MATERIAL UND METHODIK
Der erste Abschnitt dieser Arbeit ist eine deskriptive Querschnittsanalyse von 126 nach einem zuvor entwickelten Protokoll ausgewerteten postmortalen Angiographien der Koronararterien. Ein zweiter, experimenteller sowie prospektiver Teil der Arbeit vergleicht exemplarisch 14 der zuvor angiographisch ausgewerteten Fälle mit dem aktuellen Goldstandard der Autopsie sowie einer histologischen Auswertung und Vermessung von während der Autopsie entnommenen Gefäßproben. Hierzu wurden insgesamt 15 Gefäßproben aus fünf verschiedenen Herzen entnommen.

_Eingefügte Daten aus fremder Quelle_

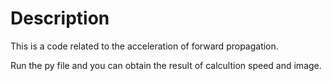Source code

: # Description
This is a code related to the acceleration of forward propagation.

Run the py file and you can obtain the result of calcultion speed and image.
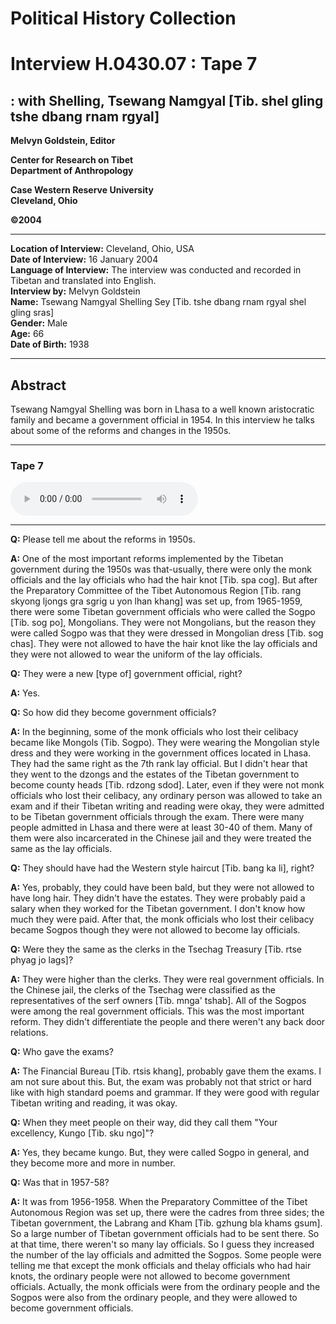 # Political History Collection  
# Interview H.0430.07 : Tape 7  
##  : with Shelling, Tsewang Namgyal [Tib. shel gling tshe dbang rnam rgyal]  
  
**Melvyn Goldstein, Editor**  

**Center for Research on Tibet**  
**Department of Anthropology**  

**Case Western Reserve University**  
**Cleveland, Ohio**  

**©2004**  

---  
**Location of Interview:** Cleveland, Ohio, USA  
**Date of Interview:** 16 January 2004  
**Language of Interview:** The interview was conducted and recorded in Tibetan and translated into English.  
**Interview by:** Melvyn Goldstein  
**Name:** Tsewang Namgyal Shelling Sey [Tib. tshe dbang rnam rgyal shel gling sras]  
**Gender:** Male  
**Age:** 66  
**Date of Birth:** 1938  
  
---  
## Abstract  

 Tsewang Namgyal Shelling was born in Lhasa to a well known aristocratic family and became a government official in 1954. In this interview he talks about some of the reforms and changes in the 1950s.   

---  
### Tape 7  

<audio controls>
<source src="https://tile.loc.gov/storage-services/service/asian/asiantoha/H_0430_07/H_0430_07.mp3" type="audio/mp3">
Your browser does not support the audio element.
</audio>  

---

**Q:**  Please tell me about the reforms in 1950s.   

**A:**  One of the most important reforms implemented by the Tibetan government during the 1950s was that-usually, there were only the monk officials and the lay officials who had the hair knot [Tib. spa cog]. But after the Preparatory Committee of the Tibet Autonomous Region [Tib. rang skyong ljongs gra sgrig u yon lhan khang] was set up, from 1965-1959, there were some Tibetan government officials who were called the Sogpo [Tib. sog po], Mongolians. They were not Mongolians, but the reason they were called Sogpo was that they were dressed in Mongolian dress [Tib. sog chas]. They were not allowed to have the hair knot like the lay officials and they were not allowed to wear the uniform of the lay officials.   

**Q:**  They were a new [type of] government official, right?   

**A:**  Yes.   

**Q:**  So how did they become government officials?   

**A:**  In the beginning, some of the monk officials who lost their celibacy became like Mongols (Tib. Sogpo). They were wearing the Mongolian style dress and they were working in the government offices located in Lhasa. They had the same right as the 7th rank lay official. But I didn't hear that they went to the dzongs and the estates of the Tibetan government to become county heads [Tib. rdzong sdod]. Later, even if they were not monk officials who lost their celibacy, any ordinary person was allowed to take an exam and if their Tibetan writing and reading were okay, they were admitted to be Tibetan government officials through the exam. There were many people admitted in Lhasa and there were at least 30-40 of them. Many of them were also incarcerated in the Chinese jail and they were treated the same as the lay officials.   

**Q:**  They should have had the Western style haircut [Tib. bang ka li], right?   

**A:**  Yes, probably, they could have been bald, but they were not allowed to have long hair. They didn't have the estates. They were probably paid a salary when they worked for the Tibetan government. I don't know how much they were paid. After that, the monk officials who lost their celibacy became Sogpos though they were not allowed to become lay officials.   

**Q:**  Were they the same as the clerks in the Tsechag Treasury [Tib. rtse phyag jo lags]?   

**A:**  They were higher than the clerks. They were real government officials. In the Chinese jail, the clerks of the Tsechag were classified as the representatives of the serf owners [Tib. mnga' tshab]. All of the Sogpos were among the real government officials. This was the most important reform. They didn't differentiate the people and there weren't any back door relations.   

**Q:**  Who gave the exams?   

**A:**  The Financial Bureau [Tib. rtsis khang], probably gave them the exams. I am not sure about this. But, the exam was probably not that strict or hard like with high standard poems and grammar. If they were good with regular Tibetan writing and reading, it was okay.   

**Q:**  When they meet people on their way, did they call them "Your excellency, Kungo [Tib. sku ngo]"?   

**A:**  Yes, they became kungo. But, they were called Sogpo in general, and they become more and more in number.   

**Q:**  Was that in 1957-58?   

**A:**  It was from 1956-1958. When the Preparatory Committee of the Tibet Autonomous Region was set up, there were the cadres from three sides; the Tibetan government, the Labrang and Kham [Tib. gzhung bla khams gsum]. So a large number of Tibetan government officials had to be sent there. So at that time, there weren't so many lay officials. So I guess they increased the number of the lay officials and admitted the Sogpos. Some people were telling me that except the monk officials and thelay officials who had hair knots, the ordinary people were not allowed to become government officials. Actually, the monk officials were from the ordinary people and the Sogpos were also from the ordinary people, and they were allowed to become government officials.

Aus den 15 Gefäßproben entstanden insgesamt 22 histologische Präparate (n Gesamtzahl analysierter MPMCTA = 126, n Gesamtzahl obduzierter Fälle = 14, n Gesamtzahl der Fälle mit Probenentnahme = 5, n Gesamtzahl entnommener Gefäßproben = 15, n Gesamtzahl histologischer Präparate = 22).

ERGEBNISSE
A) Retrospektive Querschnittsstudie: Die MPMCTA zeigte in der dynamischen Phase wie erwartet mehr Normalbefunde (definiert durch eine methodisch gute Darstellung des Gefäßes ohne das Auftreten von Füllungsdefekten) als in der arteriellen Phase (dynamische Phase: 60,3%, arterielle Phase: 48,9%). Höhergradige Stenosen (Grad 2 und 3) zeigten sich insbesondere in LCA und RIVA (dynamische Phase Grad 2: 30,3% RCA/RIP, 22,2% RCX, 47,5% LCA/RIVA, dynamische Phase Grad 3: 14,3% RCA/RIP, 24,2% RCX, 63,6% LCA/RIVA) und Grad 3 Stenosen traten insgesamt am seltensten auf (dynamische Phase Grad
1: 50,4%, Grad 2: 37,2%, Grad 3: 12,4%). Stenosen waren entsprechend klinischer Erkenntnisse am häufigsten exzentrisch unter 2 mm Durchmesser (dynamische Phase: 82,3%). Konzentrische Kalzifikationen traten zwar deutlich seltener auf als exzentrische Kalzifikationen, dafür aber insbesondere bei hochgradigen Stenosen (dynamische Phase Grad 3: 17 Stenosen konzentrisch, 20 Stenosen exzentrisch). Füllungsdefekte traten vor allem repetitiv auf und die Anzahl an Defekten sank ebenfalls wie zuvor vermutet in der dynamischen Phase. Beurteilungsprobleme ergaben sich zudem aus begrenzter Auflösung (ungünstiges Signal-Rausch-Verhältnis / reduzierte Ortsauflösung) oder Kontrastmittelaussparungen. In der Koronarsektion konnten etwa 80% der Ergebnisse der Angiographie (bezogen auf die Anzahl und die Schweregradeinschätzung von als Stenose interpretierten Hinweisen) komplett oder größtenteils bestätigt werden (komplette Übereinstimmung von Stenoseanzahl und Stenosegrad: jeweils 38,1%, entsprechend n = 16 Gefäße, Übereinstimmung größtenteils bei Stenoseanzahl (also Abweichung um maximal eine Stenose): 38,1%, n = 16 Gefäße, beim Stenosegrad (also Abweichung bei maximal einer Stenose um einen Stenosegrad) 40,5%, n = 17 Gefäße). In nur einem Fall (2,4% bei n = 42 untersuchten Gefäßen) stimmte die Anzahl der Stenosen in der Koronarsektion in keinem Kriterium mit der Koronarangiographie überein. Es gab jedoch in keinem Fall eine komplett fehlende Übereinstimmung des Stenosegrades. Von acht in der Sektion festgestellten kritischen Stenosen (Grad 3) lagen in der Angiographie in vier Fällen ein Kontrastmittelabbruch vor und in einem Fall konnte der Stenosegrad in der Angiographie durch eine zu geringe Kontrastierung und damit einhergehend niedrige Auflösung nicht beurteilt werden.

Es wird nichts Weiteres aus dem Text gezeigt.